Cold-active lipase production by the psychrophilic strain Rhodococcus cercidiphylli BZ22 isolated from hydrocarbon-contaminated alpine soil was investigated. Depending on the medium composition, high cell densities were observed at a temperature range of 1-10 A degrees C in Luria-Bertani (LB) broth or 1-30 A degrees C in Reasoner's 2A (R2A). Maximum enzyme production was achieved at a cultivation temperature of 1-10 A degrees C in LB medium.
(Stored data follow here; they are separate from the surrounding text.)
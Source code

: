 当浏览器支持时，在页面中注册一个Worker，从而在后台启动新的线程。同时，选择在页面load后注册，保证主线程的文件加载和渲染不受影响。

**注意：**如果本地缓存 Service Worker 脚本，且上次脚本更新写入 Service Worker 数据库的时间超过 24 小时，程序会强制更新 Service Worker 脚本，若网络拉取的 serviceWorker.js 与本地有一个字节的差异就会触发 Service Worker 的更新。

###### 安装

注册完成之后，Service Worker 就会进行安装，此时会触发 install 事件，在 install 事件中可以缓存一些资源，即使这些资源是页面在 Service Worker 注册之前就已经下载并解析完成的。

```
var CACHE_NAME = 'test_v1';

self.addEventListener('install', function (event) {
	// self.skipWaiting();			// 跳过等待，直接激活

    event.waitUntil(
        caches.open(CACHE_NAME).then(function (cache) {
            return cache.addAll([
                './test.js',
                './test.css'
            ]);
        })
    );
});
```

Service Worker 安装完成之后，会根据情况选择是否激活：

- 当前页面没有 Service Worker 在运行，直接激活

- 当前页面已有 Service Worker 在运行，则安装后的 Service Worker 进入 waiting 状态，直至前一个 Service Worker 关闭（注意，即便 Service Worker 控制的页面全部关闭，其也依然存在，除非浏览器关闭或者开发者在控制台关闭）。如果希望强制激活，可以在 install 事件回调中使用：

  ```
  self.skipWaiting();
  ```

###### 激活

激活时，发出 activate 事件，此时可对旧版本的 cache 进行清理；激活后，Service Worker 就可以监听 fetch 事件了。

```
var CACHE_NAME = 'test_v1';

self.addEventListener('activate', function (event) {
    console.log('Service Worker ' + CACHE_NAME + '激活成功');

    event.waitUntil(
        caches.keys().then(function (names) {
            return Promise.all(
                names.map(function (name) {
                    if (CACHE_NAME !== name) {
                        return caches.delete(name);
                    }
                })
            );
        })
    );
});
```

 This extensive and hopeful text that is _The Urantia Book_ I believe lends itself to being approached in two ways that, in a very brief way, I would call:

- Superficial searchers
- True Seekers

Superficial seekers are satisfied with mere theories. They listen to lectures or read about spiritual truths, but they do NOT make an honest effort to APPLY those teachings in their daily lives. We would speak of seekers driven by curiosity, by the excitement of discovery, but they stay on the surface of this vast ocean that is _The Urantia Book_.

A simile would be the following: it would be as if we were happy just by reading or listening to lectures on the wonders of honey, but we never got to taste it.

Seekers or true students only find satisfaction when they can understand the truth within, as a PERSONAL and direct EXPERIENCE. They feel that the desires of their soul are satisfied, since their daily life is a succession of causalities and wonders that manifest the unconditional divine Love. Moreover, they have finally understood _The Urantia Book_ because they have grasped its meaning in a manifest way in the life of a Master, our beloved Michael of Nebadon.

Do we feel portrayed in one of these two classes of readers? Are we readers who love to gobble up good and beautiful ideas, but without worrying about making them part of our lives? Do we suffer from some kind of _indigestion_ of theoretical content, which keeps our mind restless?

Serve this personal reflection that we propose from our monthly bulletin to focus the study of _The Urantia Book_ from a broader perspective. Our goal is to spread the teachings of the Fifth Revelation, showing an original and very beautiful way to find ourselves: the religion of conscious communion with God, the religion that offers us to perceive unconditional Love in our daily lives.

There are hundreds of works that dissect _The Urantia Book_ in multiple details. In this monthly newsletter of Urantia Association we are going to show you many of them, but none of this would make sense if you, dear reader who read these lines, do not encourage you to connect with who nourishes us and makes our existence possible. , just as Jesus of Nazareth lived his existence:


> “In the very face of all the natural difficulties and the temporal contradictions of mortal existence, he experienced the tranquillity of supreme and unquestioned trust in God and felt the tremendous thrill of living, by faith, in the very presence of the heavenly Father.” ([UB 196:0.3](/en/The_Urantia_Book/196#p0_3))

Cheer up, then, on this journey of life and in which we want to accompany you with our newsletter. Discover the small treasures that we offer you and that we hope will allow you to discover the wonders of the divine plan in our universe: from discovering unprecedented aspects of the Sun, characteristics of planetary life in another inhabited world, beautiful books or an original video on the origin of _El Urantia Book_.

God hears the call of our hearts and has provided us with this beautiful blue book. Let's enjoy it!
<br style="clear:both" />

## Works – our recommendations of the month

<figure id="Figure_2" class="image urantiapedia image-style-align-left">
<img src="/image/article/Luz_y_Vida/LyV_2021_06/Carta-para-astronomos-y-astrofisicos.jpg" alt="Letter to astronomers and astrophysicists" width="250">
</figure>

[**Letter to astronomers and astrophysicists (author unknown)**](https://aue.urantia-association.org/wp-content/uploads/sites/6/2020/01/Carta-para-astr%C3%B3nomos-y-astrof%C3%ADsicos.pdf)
About 70-80 % of the secreted enzyme was bound to the cell and was highly active as a cell-immobilized lipase which exhibited good reusability; more than 60 % of the initial lipase activity was retained after five-fold reuse. The properties of the lipase produced by the investigated strain were compared with those of a mesophilic porcine pancreatic lipase (PPL). The thermal stability of the cell-immobilized bacterial lipase was higher than that of the extracellular enzyme. Highest activity was detected at 30 A degrees C for the cell-immobilized enzyme and for PPL, while the extracellular enzyme displayed highest activity at 10-20 A degrees C. The bacterial lipase hydrolyzed p-nitrophenyl (p-NP) esters with different acyl chain lengths (C-2-C-18). The highest hydrolytic activity was obtained with p-NP-butyrate (C-4) as substrate, while the highest substrate affinity was obtained with p-NP-dodecanoate (C-12) as substrate, indicating a clear preference of the enzyme for medium acyl chain lengths.